* _Listed entries_
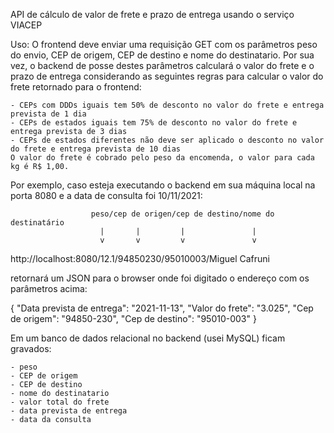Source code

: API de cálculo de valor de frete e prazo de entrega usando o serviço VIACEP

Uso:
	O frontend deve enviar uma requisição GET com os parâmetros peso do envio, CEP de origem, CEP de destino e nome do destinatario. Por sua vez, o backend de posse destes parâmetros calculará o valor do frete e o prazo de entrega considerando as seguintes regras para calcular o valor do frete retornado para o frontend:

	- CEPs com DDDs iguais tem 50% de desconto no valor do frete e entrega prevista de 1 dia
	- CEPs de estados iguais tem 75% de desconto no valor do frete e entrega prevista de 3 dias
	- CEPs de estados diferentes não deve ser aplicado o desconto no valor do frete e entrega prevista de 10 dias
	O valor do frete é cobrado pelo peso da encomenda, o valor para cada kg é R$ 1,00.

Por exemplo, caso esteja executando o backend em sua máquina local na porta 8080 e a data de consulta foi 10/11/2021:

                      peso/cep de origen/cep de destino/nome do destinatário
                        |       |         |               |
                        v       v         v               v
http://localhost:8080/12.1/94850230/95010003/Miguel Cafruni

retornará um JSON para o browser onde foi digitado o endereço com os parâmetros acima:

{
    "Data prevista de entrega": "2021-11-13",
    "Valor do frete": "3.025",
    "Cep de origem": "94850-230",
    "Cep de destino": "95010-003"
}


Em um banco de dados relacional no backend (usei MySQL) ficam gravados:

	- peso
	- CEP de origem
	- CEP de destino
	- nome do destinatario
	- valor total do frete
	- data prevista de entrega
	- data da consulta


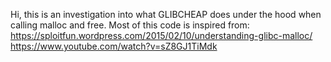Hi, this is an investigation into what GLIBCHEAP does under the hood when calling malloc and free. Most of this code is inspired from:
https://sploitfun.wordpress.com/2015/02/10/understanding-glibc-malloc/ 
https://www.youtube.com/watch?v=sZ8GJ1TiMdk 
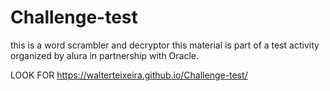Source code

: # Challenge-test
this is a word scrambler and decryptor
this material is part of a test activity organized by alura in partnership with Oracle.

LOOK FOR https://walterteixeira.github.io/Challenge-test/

--

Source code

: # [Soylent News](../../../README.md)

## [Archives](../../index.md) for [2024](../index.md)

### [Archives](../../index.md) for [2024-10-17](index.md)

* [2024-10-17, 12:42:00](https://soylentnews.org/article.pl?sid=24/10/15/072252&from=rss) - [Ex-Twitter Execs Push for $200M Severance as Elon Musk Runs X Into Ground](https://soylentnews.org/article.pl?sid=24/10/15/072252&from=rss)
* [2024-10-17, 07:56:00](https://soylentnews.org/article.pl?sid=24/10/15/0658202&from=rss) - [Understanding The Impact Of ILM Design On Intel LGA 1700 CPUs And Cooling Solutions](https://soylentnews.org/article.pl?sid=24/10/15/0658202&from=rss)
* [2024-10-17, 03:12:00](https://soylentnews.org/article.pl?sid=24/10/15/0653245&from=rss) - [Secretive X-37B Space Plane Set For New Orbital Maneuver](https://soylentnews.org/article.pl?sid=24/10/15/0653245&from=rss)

--

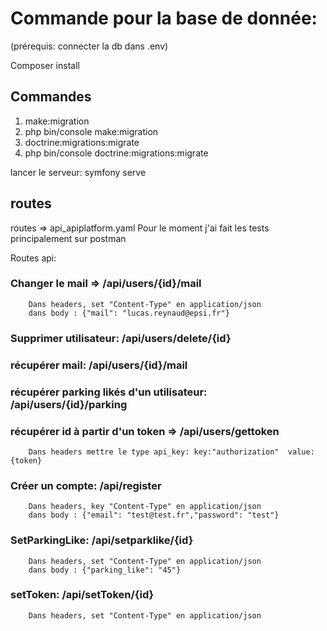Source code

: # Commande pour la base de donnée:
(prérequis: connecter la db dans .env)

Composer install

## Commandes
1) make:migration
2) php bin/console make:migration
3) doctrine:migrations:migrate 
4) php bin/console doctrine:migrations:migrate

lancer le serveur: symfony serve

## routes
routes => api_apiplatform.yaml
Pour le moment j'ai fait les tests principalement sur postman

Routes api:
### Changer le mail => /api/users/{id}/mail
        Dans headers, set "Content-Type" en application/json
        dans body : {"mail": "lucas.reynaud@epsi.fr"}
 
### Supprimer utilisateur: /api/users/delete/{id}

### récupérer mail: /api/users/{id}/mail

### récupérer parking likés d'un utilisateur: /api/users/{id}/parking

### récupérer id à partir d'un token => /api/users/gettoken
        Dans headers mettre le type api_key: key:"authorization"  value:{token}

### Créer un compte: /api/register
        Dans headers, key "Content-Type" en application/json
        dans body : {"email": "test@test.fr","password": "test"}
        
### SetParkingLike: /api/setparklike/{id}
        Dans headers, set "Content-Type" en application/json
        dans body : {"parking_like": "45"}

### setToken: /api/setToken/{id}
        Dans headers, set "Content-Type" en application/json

* _What is required_
Filter the listing above, keeping only the lines with "article".

* _Exercise solution_
* [2024-10-17, 12:42:00](https://soylentnews.org/article.pl?sid=24/10/15/072252&from=rss) - [Ex-Twitter Execs Push for $200M Severance as Elon Musk Runs X Into Ground](https://soylentnews.org/article.pl?sid=24/10/15/072252&from=rss)
* [2024-10-17, 07:56:00](https://soylentnews.org/article.pl?sid=24/10/15/0658202&from=rss) - [Understanding The Impact Of ILM Design On Intel LGA 1700 CPUs And Cooling Solutions](https://soylentnews.org/article.pl?sid=24/10/15/0658202&from=rss)
* [2024-10-17, 03:12:00](https://soylentnews.org/article.pl?sid=24/10/15/0653245&from=rss) - [Secretive X-37B Space Plane Set For New Orbital Maneuver](https://soylentnews.org/article.pl?sid=24/10/15/0653245&from=rss)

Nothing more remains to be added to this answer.